The crucial question – was “Shorty” and Bruno Waldin the same person?

Bruno Waldin was born in Reedsburg, Wisconsin in 1888, and married Eva in 1912. On Bruno’s 1917 World War I draft registration card, he listed his profession, address, and physical characteristics – and there it was – he listed his height as short!  The World War II draft registration card listed his height at 5 foot 4½ inches.

World War I Draft Registration Card for Bruno Waldin

But what was Bruno’s tie to Racine? A search of the Racine Journal-Times archive at didn’t have any articles mentioning a Bruno Waldin from that time period.  I could see though how his name was probably often misspelled as Walden – and that search cracked the case.
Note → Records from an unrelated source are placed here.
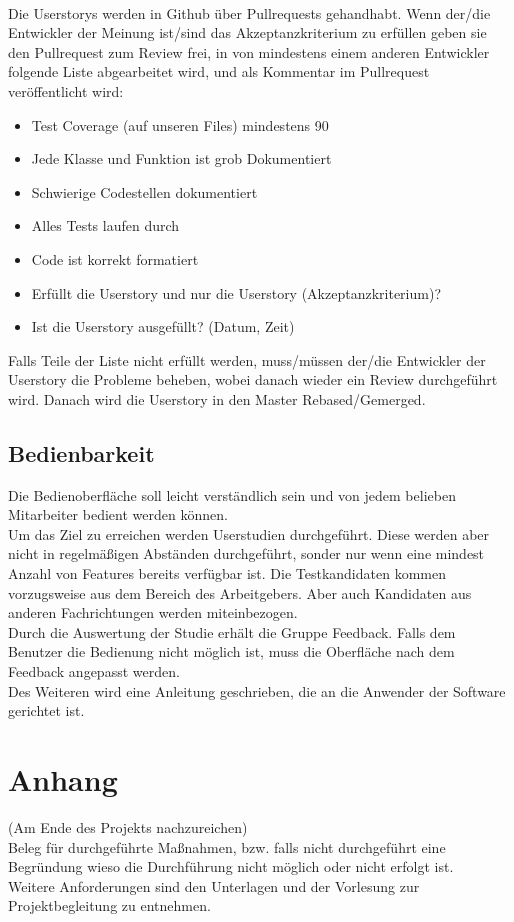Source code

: \documentclass[accentcolor=tud9c,12pt,paper=a4]{tudreport}
\begin{document}
			\\[5pt]
			Die Userstorys werden in Github über Pullrequests gehandhabt. Wenn der/die 
			Entwickler der Meinung ist/sind das Akzeptanzkriterium zu erfüllen geben sie 
			den Pullrequest zum Review frei, in von mindestens einem anderen Entwickler 
			folgende Liste abgearbeitet wird, und als Kommentar im Pullrequest 
			veröffentlicht wird:
			\begin{itemize}	
				\item Test Coverage (auf unseren Files) mindestens 90%
				\item Jede Klasse und Funktion ist grob Dokumentiert
				\item Schwierige Codestellen dokumentiert
				\item Alles Tests laufen durch
				\item Code ist korrekt formatiert
				\item  Erfüllt die Userstory und nur die Userstory (Akzeptanzkriterium)?
				\item Ist die Userstory ausgefüllt? (Datum, Zeit)
			\end{itemize}
			Falls Teile der Liste nicht erfüllt werden, muss/müssen der/die Entwickler 
			der Userstory die Probleme beheben, wobei danach wieder ein Review 
			durchgeführt wird. Danach wird die Userstory in den Master Rebased/Gemerged.
		
		\section{Bedienbarkeit}
			Die Bedienoberfläche soll leicht verständlich sein und von jedem
			belieben Mitarbeiter bedient werden können.
			\\[5pt]
			Um das Ziel zu erreichen werden Userstudien durchgeführt.
			Diese werden aber nicht in regelmäßigen Abständen durchgeführt,
			sonder nur wenn eine mindest Anzahl von Features bereits
			verfügbar ist. Die Testkandidaten kommen vorzugsweise aus dem
			Bereich des Arbeitgebers. Aber auch Kandidaten aus anderen
			Fachrichtungen werden miteinbezogen.
			\\[5pt]
			Durch die Auswertung der Studie erhält die Gruppe Feedback.
			Falls dem Benutzer die Bedienung nicht möglich ist, muss die
			Oberfläche nach dem Feedback angepasst werden.
			\\[5pt]
			Des Weiteren wird eine Anleitung geschrieben, die an die Anwender der Software
			gerichtet ist.

\appendix
	\chapter{Anhang}
		(Am Ende des Projekts nachzureichen)\\
		Beleg für durchgeführte Maßnahmen, bzw. falls nicht durchgeführt eine Begründung wieso die Durchführung nicht möglich oder nicht erfolgt ist. \\
		Weitere Anforderungen sind den Unterlagen und der Vorlesung zur Projektbegleitung zu entnehmen.
\end{document}
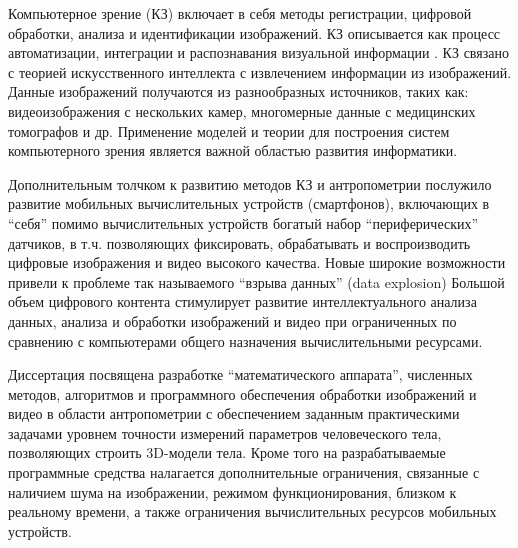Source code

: Компьютерное зрение (КЗ) включает в себя методы регистрации, цифровой обработки, анализа и идентификации изображений. КЗ описывается как процесс автоматизации, интеграции и распознавания визуальной информации \cite{Wang2016,Maria2016,Ioan2011,Lauren2013,Saha2005,Azriel2001}. КЗ связано с теорией искусственного интеллекта с извлечением информации из изображений. Данные изображений получаются из разнообразных источников, таких как: видеоизображения с нескольких камер, многомерные данные с медицинских томографов и др. Применение моделей и теории для построения систем компьютерного зрения является важной областью развития информатики.

Дополнительным толчком к развитию методов КЗ и антропометрии послужило развитие мобильных вычислительных устройств (смартфонов), включающих в ``себя'' помимо вычислительных устройств  богатый набор ``периферических'' датчиков, в т.ч. позволяющих фиксировать, обрабатывать и воспроизводить цифровые изображения и видео высокого качества.  Новые широкие возможности привели к проблеме так называемого ``взрыва данных'' (data explosion)   Большой объем цифрового контента стимулирует развитие интеллектуального анализа данных, анализа и обработки изображений и видео при ограниченных по сравнению с компьютерами общего назначения вычислительными ресурсами.

Диссертация посвящена разработке ``математического аппарата'', численных методов, алгоритмов и программного обеспечения  обработки изображений и видео в области антропометрии с обеспечением заданным практическими задачами уровнем точности измерений параметров человеческого тела, позволяющих строить 3D-модели тела.  Кроме того на разрабатываемые программные средства налагается дополнительные ограничения, связанные с наличием шума на изображении, режимом функционирования, близком к реальному времени, а также ограничения вычислительных ресурсов мобильных устройств.


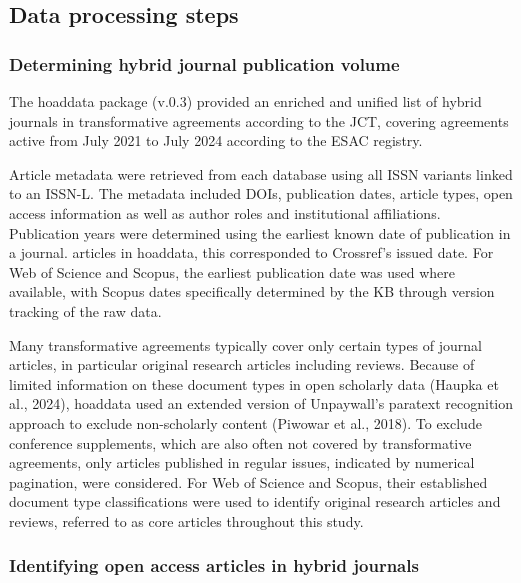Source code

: \documentclass[a4paper,man,floatsintext,longtable,noextraspace,10pt]{apa6}
\begin{document}
\subsection{Data processing steps}\label{data-processing-steps}

\subsubsection{Determining hybrid journal publication
volume}\label{determining-hybrid-journal-publication-volume}

The hoaddata package (v.0.3) provided an enriched and unified list of
hybrid journals in transformative agreements according to the JCT,
covering agreements active from July 2021 to July 2024 according to the
ESAC registry.

Article metadata were retrieved from each database using all ISSN
variants linked to an ISSN-L. The metadata included DOIs, publication
dates, article types, open access information as well as author roles
and institutional affiliations. Publication years were determined using
the earliest known date of publication in a journal. articles in
hoaddata, this corresponded to Crossref's issued date. For Web of
Science and Scopus, the earliest publication date was used where
available, with Scopus dates specifically determined by the KB through
version tracking of the raw data.

Many transformative agreements typically cover only certain types of
journal articles, in particular original research articles including
reviews. Because of limited information on these document types in open
scholarly data (Haupka et al., 2024), hoaddata used an extended version
of Unpaywall's paratext recognition approach to exclude non-scholarly
content (Piwowar et al., 2018). To exclude conference supplements, which
are also often not covered by transformative agreements, only articles
published in regular issues, indicated by numerical pagination, were
considered. For Web of Science and Scopus, their established document
type classifications were used to identify original research articles
and reviews, referred to as core articles throughout this study.

\subsubsection{Identifying open access articles in hybrid
journals}\label{identifying-open-access-articles-in-hybrid-journals}
\end{document}
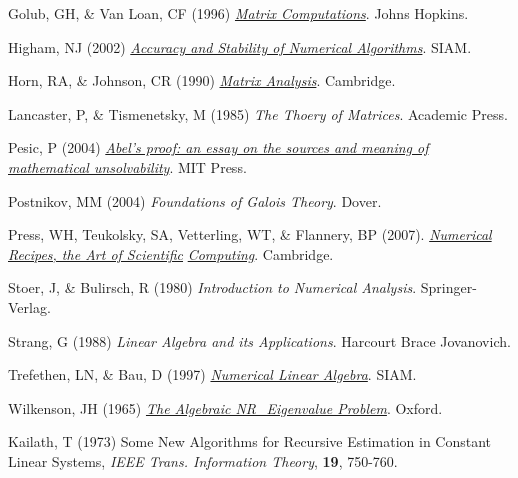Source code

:\noindent Golub, GH, \& Van Loan, CF (1996) \href{http://books.google.com/books?id=mlOa7wPX6OYC&printsec=frontcover}{\it Matrix Computations}. Johns Hopkins.\vskip0.1in

\noindent Higham, NJ (2002) \href{http://books.google.com/books?id=epilvM5MMxwC&printsec=frontcover}{\it Accuracy and Stability of Numerical Algorithms}.  SIAM.\vskip0.1in

\noindent Horn, RA, \& Johnson, CR (1990) \href{http://books.google.com/books?id=9wTacOjHE6IC&printsec=frontcover}{\it Matrix Analysis}.  Cambridge.\vskip0.1in

\noindent Lancaster, P, \& Tismenetsky, M (1985) {\it The Thoery of Matrices}.  Academic Press.\vskip0.1in

\noindent Pesic, P (2004) \href{http://books.google.com/books?id=nIpGp9Y5AlEC&printsec=frontcover}{\it Abel's proof:
an essay on the sources and meaning of mathematical unsolvability}.  MIT Press.

\noindent Postnikov, MM (2004) {\it Foundations of Galois Theory}. Dover.\vskip0.1in

\noindent Press, WH, Teukolsky, SA, Vetterling, WT, \& Flannery, BP (2007). \href{http://www.nr.com/}{\it Numerical Recipes, the Art of Scientific}
\href{http://www.nr.com/}{\it Computing}. Cambridge.\vskip0.1in

\noindent Stoer, J, \& Bulirsch, R (1980) {\it Introduction to Numerical Analysis}.  Springer-Verlag.\vskip0.1in

\noindent Strang, G (1988) {\it Linear Algebra and its Applications}.  Harcourt Brace Jovanovich.\vskip0.1in

\noindent Trefethen, LN, \& Bau, D (1997) \href{http://books.google.com/books?id=bj-Lu6zjWbEC&printsec=frontcover}{\it Numerical Linear Algebra}.  SIAM.\vskip0.1in

\noindent Wilkenson, JH (1965) \href{http://books.google.com/books?id=5wsK1OP7UFgC&printsec=frontcover}{\it The Algebraic NR_Eigenvalue Problem}.  Oxford.\vskip0.1in

\noindent Kailath, T (1973) Some New Algorithms for Recursive Estimation in Constant Linear Systems, {\it IEEE Trans. Information Theory}, {\bf 19}, 750-760.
A January 10, 1910 article mentions Bruno Waldin and four other men who had taken the druggist’s exam in Milwaukee – and all had failed! So Bruno Waldin and Shorty were one in the same. He was in Racine, probably interning with a pharmacist after his college studies, preparing for the pharmacy exam.  He did pass the exam in 1913, and became a registered pharmacist.

Bruno and Eva had a lifelong marriage, ended by Bruno’s passing in 1966 at the age of 78. There were no children in the marriage. Bruno and Eva retired to Fort Atkinson. For decades, Eva was very active in the American Legion Auxiliary, serving in many roles including district president in 1946. Her activities in the organization brought her all over Wisconsin, including many meetings in Racine. She passed away in 1973 at the age of 85.



Eva Brown Wardin (left) in 1950.

Yes, sometimes a good story does have a happy ending. And for a chance finding at a postcard show more than 1,000 miles from Wisconsin, the sweet love story of Eva and Bruno might have never been told.